Ion exchange reactions of potassium brannerite, K 0.8(V 0.8Mo 1.2)O 6

Abstract

The reactions of the layered brannerite systems in acidic media are highly dependent upon the chemistry of the alkali ion that occupies the inter-layer sites. The sodium and lithium isomorphs, (Na, Li) [VMo]O 6, participate in an unusual leaching reation and form Mo-rich phases with the hexagonal MoO 3 structure; potassium brannerite, K 0.8[V 0.8M 1.2]O 6, undergoes a partial ion-exchange reaction.

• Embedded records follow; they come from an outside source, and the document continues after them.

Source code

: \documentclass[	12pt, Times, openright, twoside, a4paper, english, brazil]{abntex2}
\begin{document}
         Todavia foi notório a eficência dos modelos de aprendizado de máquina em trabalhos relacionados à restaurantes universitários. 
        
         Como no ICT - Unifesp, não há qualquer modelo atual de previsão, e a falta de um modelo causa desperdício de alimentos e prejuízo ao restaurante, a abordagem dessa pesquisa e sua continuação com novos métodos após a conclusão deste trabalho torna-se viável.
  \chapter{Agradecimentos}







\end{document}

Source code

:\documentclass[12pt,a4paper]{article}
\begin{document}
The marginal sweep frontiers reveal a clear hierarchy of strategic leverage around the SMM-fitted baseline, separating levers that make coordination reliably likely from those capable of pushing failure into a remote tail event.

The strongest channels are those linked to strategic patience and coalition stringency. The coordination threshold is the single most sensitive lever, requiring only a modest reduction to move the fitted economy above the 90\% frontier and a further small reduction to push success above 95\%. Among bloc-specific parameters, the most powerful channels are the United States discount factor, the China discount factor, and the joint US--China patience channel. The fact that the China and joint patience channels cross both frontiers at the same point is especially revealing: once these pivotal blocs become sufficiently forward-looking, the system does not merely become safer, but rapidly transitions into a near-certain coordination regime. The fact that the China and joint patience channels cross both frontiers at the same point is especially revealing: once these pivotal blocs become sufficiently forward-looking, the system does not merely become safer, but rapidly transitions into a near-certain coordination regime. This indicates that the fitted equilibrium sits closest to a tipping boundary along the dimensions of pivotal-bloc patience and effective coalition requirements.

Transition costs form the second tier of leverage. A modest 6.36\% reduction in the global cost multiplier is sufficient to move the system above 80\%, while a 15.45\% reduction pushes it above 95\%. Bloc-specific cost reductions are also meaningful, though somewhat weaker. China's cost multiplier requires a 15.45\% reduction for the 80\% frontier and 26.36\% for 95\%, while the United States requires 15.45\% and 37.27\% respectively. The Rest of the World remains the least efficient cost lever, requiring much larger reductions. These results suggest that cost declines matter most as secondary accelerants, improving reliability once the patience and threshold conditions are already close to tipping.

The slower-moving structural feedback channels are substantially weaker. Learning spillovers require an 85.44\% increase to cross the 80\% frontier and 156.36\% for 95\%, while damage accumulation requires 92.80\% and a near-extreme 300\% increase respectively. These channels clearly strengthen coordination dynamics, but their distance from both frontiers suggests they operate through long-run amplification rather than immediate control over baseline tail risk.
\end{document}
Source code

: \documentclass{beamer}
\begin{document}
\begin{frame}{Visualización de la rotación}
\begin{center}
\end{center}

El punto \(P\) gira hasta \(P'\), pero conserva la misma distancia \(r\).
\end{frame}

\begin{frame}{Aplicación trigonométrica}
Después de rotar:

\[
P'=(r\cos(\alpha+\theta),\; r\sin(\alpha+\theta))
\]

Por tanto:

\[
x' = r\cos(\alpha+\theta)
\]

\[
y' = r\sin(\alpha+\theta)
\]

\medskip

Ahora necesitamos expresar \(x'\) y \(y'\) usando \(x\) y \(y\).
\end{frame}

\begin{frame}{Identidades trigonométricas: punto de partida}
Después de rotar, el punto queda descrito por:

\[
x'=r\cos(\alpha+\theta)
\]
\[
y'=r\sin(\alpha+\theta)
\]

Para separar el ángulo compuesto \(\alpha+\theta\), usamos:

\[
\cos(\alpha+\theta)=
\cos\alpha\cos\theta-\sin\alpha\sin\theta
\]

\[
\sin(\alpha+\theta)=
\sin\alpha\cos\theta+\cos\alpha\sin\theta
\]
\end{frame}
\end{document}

In weak acids half the inter-layer potassium ions are readily exchanged by protons and form K 0.4H 0.4(·2H 2O)[V 0.8Mo 1.2]O 6. During the subsequent thermolysis, the elimination of oxygen from the structure is accommodated by a reduction in the coordination of the (Mo,V) cations within the brannerite layers. After complete dehydration, a reduction stabilizes a new reduced brannerite phase with a composition close to K 0.5[VMo]O 5.5. The remaining potassium ions can be replaced by ion exchanging in NH 4Cl/HCl solutions. During heating, the product of the ammonium exchanges, {;NH 4) 0.4H 0.4(·2H 2O)}[V 0.8Mo 1.2]O 6·0.4H 2O, undergoes a series of dehydration, deammoniation and reduction reactions. The final product of the thermolysis, V 0.8Mo 1.2O 5.2, has a structure closely related to the β-( V 1− x Mo x ) 3 O 8 phases.